• Problem details:
When a line of the records below contains the string "хорошо", copy that whole line.

• Input data:

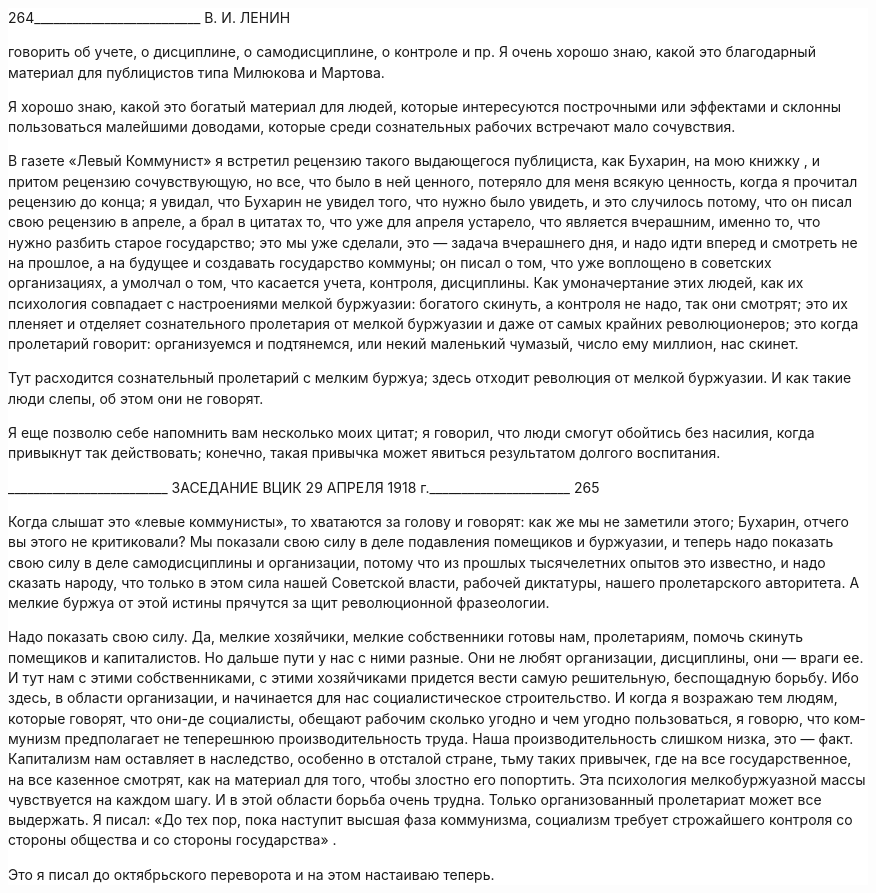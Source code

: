   

264__________________________ В. И. ЛЕНИН

говорить об учете, о дисциплине, о самодисциплине, о контроле и пр. Я очень хорошо знаю, какой это благодарный материал для публицистов типа Милюкова и Мартова.

Я хорошо знаю, какой это богатый материал для людей, которые интересуются по­строчными или эффектами и склонны пользоваться малейшими доводами, которые среди сознательных рабочих встречают мало сочувствия.

В газете «Левый Коммунист» я встретил рецензию такого выдающегося публициста, как Бухарин, на мою книжку , и притом рецензию сочувствующую, но все, что было в ней ценного, потеряло для меня всякую ценность, когда я прочитал рецензию до конца; я увидал, что Бухарин не увидел того, что нужно было увидеть, и это случилось пото­му, что он писал свою рецензию в апреле, а брал в цитатах то, что уже для апреля уста­рело, что является вчерашним, именно то, что нужно разбить старое государство; это мы уже сделали, это — задача вчерашнего дня, и надо идти вперед и смотреть не на прошлое, а на будущее и создавать государство коммуны; он писал о том, что уже во­площено в советских организациях, а умолчал о том, что касается учета, контроля, дис­циплины. Как умоначертание этих людей, как их психология совпадает с настроениями мелкой буржуазии: богатого скинуть, а контроля не надо, так они смотрят; это их пле­няет и отделяет сознательного пролетария от мелкой буржуазии и даже от самых край­них революционеров; это когда пролетарий говорит: организуемся и подтянемся, или некий маленький чумазый, число ему миллион, нас скинет.

Тут расходится сознательный пролетарий с мелким буржуа; здесь отходит револю­ция от мелкой буржуазии. И как такие люди слепы, об этом они не говорят.

Я еще позволю себе напомнить вам несколько моих цитат; я говорил, что люди смо­гут обойтись без насилия, когда привыкнут так действовать; конечно, такая привычка может явиться результатом долгого воспитания.

  

_________________________ ЗАСЕДАНИЕ ВЦИК 29 АПРЕЛЯ 1918 г.______________________ 265

Когда слышат это «левые коммунисты», то хватаются за голову и говорят: как же мы не заметили этого; Бухарин, отчего вы этого не критиковали? Мы показали свою силу в деле подавления помещиков и буржуазии, и теперь надо показать свою силу в деле са­модисциплины и организации, потому что из прошлых тысячелетних опытов это из­вестно, и надо сказать народу, что только в этом сила нашей Советской власти, рабочей диктатуры, нашего пролетарского авторитета. А мелкие буржуа от этой истины прячут­ся за щит революционной фразеологии.

Надо показать свою силу. Да, мелкие хозяйчики, мелкие собственники готовы нам, пролетариям, помочь скинуть помещиков и капиталистов. Но дальше пути у нас с ними разные. Они не любят организации, дисциплины, они — враги ее. И тут нам с этими собственниками, с этими хозяйчиками придется вести самую решительную, беспощад­ную борьбу. Ибо здесь, в области организации, и начинается для нас социалистическое строительство. И когда я возражаю тем людям, которые говорят, что они-де социали­сты, обещают рабочим сколько угодно и чем угодно пользоваться, я говорю, что ком­мунизм предполагает не теперешнюю производительность труда. Наша производи­тельность слишком низка, это — факт. Капитализм нам оставляет в наследство, осо­бенно в отсталой стране, тьму таких привычек, где на все государственное, на все ка­зенное смотрят, как на материал для того, чтобы злостно его попортить. Эта психоло­гия мелкобуржуазной массы чувствуется на каждом шагу. И в этой области борьба очень трудна. Только организованный пролетариат может все выдержать. Я писал: «До тех пор, пока наступит высшая фаза коммунизма, социализм требует строжайшего кон­троля со стороны общества и со стороны государства» .

Это я писал до октябрьского переворота и на этом настаиваю теперь.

• Result of this task:
говорить об учете, о дисциплине, о самодисциплине, о контроле и пр. Я очень хорошо знаю, какой это благодарный материал для публицистов типа Милюкова и Мартова.
Я хорошо знаю, какой это богатый материал для людей, которые интересуются по­строчными или эффектами и склонны пользоваться малейшими доводами, которые среди сознательных рабочих встречают мало сочувствия.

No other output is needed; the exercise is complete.